Aim of the exercise: This task calls for copying every line of the records that includes the word "might".

Material provided:
○ ○ ○ ○ ○
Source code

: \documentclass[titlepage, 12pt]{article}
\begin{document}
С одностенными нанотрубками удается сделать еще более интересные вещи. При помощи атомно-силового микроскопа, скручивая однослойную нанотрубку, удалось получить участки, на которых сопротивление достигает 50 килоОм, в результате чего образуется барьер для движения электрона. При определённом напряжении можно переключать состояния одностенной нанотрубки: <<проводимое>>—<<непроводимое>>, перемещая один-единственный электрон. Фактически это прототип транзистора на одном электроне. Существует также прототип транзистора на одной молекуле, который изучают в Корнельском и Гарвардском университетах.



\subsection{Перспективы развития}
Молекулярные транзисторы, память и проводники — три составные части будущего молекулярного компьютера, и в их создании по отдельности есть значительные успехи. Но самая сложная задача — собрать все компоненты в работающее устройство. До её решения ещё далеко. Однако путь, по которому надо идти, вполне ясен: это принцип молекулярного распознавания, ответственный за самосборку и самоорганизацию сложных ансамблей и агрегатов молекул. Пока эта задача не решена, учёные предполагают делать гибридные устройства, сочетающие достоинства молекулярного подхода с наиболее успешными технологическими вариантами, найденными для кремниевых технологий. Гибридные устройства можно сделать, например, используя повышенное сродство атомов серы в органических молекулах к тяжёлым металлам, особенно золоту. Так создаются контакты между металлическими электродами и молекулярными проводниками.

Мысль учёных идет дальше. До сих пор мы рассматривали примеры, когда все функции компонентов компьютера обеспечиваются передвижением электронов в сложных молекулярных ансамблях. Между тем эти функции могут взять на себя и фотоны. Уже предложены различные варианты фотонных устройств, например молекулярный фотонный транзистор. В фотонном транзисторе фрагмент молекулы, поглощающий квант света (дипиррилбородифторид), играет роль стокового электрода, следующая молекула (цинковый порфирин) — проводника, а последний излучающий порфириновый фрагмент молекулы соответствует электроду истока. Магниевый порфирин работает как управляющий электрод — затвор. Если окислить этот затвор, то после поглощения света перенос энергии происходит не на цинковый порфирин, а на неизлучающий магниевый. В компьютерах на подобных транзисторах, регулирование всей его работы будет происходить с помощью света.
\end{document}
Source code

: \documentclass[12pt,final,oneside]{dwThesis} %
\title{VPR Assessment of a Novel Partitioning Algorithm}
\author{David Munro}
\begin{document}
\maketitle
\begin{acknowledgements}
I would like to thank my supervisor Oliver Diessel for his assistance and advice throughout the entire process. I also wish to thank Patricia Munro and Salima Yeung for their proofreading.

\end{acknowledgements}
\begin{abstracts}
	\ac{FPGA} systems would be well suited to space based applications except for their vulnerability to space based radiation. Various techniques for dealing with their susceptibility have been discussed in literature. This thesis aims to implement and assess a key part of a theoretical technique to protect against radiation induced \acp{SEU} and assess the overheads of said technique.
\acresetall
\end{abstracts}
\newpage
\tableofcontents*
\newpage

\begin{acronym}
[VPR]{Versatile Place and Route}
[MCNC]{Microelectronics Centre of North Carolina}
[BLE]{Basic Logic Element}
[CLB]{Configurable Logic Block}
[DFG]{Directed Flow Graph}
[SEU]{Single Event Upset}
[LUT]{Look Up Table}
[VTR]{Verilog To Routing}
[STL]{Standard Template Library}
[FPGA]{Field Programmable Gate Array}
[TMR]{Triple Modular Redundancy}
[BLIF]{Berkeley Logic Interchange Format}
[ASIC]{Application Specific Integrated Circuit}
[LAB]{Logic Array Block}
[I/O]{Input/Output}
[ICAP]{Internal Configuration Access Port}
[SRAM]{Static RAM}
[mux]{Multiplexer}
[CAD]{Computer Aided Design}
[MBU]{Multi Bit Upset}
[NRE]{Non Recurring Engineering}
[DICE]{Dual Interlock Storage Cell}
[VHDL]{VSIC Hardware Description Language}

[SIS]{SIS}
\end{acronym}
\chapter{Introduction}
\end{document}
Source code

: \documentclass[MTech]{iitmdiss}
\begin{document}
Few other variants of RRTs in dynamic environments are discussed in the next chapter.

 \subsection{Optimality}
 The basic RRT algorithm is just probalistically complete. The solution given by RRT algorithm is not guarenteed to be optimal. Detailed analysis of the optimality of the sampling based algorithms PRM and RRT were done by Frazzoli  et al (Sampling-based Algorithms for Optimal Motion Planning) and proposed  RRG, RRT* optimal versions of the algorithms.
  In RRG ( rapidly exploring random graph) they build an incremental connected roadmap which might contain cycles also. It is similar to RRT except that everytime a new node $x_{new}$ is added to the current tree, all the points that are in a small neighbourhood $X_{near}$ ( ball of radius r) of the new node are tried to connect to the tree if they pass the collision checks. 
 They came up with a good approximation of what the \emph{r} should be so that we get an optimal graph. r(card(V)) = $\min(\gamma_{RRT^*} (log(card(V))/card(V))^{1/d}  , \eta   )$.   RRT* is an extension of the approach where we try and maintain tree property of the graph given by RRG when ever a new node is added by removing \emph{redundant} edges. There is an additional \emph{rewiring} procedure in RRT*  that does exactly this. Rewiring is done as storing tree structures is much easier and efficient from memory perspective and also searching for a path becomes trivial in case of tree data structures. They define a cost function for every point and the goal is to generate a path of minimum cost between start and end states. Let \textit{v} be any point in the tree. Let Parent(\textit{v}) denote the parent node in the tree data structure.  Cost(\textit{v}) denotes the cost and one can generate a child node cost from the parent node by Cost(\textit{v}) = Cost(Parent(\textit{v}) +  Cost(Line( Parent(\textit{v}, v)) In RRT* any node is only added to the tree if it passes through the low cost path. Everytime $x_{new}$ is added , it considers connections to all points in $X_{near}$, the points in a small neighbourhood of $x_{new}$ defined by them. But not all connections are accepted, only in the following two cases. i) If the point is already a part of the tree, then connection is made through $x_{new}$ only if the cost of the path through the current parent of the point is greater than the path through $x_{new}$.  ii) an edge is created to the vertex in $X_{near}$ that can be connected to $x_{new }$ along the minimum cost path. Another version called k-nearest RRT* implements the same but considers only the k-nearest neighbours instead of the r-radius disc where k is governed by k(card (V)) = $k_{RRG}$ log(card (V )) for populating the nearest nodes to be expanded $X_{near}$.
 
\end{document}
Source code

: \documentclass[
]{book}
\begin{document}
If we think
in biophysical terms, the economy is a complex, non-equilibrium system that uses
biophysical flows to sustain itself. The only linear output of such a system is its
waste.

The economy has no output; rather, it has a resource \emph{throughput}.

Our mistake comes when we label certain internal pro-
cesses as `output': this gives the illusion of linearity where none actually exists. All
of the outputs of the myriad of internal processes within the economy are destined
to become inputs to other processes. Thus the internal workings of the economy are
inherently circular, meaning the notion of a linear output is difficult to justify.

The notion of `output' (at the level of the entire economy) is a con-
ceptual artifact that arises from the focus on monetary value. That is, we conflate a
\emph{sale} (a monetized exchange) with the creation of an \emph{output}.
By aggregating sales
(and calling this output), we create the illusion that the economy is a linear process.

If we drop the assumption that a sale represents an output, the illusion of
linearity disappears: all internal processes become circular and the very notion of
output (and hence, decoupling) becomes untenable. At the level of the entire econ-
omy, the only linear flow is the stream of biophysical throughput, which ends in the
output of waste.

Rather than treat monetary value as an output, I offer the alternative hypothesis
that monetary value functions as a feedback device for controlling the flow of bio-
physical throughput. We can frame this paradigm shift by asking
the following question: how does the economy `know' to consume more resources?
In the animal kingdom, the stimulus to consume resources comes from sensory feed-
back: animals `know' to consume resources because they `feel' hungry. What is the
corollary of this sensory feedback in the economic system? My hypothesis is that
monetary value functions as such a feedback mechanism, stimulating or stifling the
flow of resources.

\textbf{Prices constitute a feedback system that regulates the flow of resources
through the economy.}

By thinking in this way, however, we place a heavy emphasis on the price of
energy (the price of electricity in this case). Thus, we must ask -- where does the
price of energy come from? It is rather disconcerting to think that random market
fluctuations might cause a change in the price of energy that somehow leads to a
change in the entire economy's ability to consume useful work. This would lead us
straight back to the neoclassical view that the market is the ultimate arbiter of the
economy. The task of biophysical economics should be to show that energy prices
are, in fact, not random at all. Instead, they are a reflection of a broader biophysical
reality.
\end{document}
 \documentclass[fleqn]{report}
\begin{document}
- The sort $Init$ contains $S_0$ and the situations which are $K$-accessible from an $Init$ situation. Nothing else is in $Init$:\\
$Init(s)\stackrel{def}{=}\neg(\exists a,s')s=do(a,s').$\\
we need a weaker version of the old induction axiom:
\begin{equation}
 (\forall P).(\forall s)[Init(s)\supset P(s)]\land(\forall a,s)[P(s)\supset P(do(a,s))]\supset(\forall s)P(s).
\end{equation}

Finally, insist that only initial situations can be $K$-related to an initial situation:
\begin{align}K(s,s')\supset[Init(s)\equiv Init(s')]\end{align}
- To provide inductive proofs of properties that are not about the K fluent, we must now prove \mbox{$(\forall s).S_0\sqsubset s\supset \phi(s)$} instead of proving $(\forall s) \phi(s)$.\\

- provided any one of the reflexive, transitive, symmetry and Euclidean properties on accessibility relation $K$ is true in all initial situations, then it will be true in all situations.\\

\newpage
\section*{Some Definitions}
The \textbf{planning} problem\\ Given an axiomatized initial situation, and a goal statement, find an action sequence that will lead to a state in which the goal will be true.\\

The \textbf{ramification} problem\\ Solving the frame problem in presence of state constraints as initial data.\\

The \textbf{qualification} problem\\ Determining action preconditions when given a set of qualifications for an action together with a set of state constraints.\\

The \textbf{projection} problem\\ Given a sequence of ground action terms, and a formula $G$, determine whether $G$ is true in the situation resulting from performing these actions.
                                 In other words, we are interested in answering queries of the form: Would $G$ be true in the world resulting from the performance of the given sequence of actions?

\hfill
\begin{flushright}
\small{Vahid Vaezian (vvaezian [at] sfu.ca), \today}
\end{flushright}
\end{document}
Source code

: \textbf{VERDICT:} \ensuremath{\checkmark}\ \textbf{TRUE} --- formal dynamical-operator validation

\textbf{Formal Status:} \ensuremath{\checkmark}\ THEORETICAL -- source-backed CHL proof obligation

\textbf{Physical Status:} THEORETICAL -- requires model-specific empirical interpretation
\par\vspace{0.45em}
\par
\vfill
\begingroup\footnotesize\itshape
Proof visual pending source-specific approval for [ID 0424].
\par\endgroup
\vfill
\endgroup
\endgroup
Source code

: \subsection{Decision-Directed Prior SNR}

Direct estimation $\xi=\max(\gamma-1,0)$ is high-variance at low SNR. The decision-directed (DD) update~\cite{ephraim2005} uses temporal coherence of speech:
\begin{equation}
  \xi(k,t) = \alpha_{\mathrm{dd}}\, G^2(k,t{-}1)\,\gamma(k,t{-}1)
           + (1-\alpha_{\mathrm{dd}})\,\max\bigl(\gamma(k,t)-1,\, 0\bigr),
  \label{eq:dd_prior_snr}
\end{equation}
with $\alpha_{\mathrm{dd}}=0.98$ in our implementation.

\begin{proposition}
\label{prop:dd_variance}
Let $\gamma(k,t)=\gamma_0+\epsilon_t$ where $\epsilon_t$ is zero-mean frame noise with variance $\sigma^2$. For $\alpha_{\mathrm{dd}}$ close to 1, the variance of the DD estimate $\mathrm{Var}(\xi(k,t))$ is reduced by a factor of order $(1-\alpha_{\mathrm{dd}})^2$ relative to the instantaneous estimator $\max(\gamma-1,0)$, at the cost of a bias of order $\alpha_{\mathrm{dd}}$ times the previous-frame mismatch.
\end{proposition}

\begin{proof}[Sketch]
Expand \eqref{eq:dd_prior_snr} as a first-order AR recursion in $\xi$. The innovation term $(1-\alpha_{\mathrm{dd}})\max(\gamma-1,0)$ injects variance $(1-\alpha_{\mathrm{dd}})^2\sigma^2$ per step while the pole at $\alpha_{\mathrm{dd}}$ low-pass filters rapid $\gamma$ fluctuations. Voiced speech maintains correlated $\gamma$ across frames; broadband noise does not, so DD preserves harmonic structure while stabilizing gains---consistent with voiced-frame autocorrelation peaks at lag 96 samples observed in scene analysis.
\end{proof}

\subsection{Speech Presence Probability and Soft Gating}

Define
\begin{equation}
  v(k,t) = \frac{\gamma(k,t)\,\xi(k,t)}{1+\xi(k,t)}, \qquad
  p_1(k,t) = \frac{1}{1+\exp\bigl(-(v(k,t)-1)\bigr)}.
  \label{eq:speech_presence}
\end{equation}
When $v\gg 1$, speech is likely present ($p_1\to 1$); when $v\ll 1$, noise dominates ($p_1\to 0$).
○ ○ ○ ○ ○
Answer area:
  In RRG ( rapidly exploring random graph) they build an incremental connected roadmap which might contain cycles also. It is similar to RRT except that everytime a new node $x_{new}$ is added to the current tree, all the points that are in a small neighbourhood $X_{near}$ ( ball of radius r) of the new node are tried to connect to the tree if they pass the collision checks. 
fluctuations might cause a change in the price of energy that somehow leads to a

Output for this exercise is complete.